:: What you have to do ::
Find all the lines in the material below with the word "Analyst", and copy them.

:: Data records ::
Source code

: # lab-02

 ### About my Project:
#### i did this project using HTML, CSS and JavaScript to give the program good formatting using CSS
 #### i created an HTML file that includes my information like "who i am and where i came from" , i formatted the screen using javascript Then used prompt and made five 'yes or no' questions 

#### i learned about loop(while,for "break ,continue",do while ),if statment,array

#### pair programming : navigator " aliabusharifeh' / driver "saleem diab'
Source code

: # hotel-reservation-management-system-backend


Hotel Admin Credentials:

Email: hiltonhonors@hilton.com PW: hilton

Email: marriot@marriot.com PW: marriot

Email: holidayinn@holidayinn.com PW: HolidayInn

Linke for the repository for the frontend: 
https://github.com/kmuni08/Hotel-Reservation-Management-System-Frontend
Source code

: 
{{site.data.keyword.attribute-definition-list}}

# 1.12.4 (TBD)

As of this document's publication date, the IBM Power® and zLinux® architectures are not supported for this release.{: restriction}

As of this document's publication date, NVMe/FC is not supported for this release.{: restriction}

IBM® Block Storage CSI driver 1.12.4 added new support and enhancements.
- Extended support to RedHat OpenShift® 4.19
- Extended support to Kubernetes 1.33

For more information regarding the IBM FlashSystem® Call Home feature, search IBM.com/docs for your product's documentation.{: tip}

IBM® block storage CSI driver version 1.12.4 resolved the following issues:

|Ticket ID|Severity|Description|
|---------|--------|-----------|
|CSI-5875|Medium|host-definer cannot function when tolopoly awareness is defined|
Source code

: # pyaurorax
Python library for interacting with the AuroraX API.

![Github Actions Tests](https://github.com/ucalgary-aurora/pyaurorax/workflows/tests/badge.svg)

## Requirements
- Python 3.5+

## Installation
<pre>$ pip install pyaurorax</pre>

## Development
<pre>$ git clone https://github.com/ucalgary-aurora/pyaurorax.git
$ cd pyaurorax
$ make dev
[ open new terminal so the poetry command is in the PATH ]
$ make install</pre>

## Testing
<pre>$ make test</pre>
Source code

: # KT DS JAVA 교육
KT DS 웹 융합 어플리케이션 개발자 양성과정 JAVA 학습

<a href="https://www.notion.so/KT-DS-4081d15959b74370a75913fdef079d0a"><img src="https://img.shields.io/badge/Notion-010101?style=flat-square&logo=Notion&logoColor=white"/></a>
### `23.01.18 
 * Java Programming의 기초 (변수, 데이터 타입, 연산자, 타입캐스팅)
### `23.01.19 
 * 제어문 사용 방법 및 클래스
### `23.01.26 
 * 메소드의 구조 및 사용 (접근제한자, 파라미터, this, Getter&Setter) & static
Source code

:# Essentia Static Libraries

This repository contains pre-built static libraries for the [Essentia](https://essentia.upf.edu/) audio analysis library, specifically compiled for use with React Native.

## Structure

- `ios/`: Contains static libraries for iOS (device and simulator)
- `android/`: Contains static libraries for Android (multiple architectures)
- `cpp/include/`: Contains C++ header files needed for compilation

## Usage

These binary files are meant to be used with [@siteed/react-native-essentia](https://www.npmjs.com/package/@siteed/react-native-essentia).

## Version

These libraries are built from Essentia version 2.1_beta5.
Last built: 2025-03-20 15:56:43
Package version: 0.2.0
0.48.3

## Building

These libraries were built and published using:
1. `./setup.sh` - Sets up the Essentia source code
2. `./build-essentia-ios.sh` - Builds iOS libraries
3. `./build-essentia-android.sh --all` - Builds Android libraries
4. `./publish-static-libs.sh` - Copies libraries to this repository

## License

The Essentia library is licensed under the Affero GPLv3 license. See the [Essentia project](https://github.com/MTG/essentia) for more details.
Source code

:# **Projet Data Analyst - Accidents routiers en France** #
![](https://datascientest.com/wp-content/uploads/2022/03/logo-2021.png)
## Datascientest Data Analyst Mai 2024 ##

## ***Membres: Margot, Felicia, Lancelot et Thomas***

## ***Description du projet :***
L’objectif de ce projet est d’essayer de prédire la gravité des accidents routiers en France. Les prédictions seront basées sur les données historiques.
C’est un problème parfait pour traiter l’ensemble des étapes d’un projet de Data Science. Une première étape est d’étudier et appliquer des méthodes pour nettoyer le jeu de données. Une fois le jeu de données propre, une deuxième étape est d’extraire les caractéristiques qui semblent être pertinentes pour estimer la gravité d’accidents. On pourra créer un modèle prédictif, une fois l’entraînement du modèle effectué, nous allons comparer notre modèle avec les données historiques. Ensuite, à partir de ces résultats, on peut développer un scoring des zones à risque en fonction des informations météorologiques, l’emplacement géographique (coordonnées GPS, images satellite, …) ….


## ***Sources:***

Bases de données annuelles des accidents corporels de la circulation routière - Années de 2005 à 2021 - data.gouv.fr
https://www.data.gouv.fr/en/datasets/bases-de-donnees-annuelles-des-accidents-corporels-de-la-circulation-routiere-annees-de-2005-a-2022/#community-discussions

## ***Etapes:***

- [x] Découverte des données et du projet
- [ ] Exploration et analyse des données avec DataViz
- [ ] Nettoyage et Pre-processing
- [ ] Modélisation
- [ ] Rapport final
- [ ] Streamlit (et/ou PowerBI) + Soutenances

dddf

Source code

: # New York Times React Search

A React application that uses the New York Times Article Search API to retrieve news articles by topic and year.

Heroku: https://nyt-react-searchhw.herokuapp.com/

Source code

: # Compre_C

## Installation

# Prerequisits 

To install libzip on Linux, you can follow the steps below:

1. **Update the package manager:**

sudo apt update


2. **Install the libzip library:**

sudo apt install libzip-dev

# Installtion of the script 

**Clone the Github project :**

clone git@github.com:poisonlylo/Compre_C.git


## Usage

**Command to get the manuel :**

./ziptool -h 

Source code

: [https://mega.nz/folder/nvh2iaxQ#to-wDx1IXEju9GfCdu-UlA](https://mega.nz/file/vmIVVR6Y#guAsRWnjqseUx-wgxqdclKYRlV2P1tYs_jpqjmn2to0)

:: Response below ::
:# **Projet Data Analyst - Accidents routiers en France** #
## Datascientest Data Analyst Mai 2024 ##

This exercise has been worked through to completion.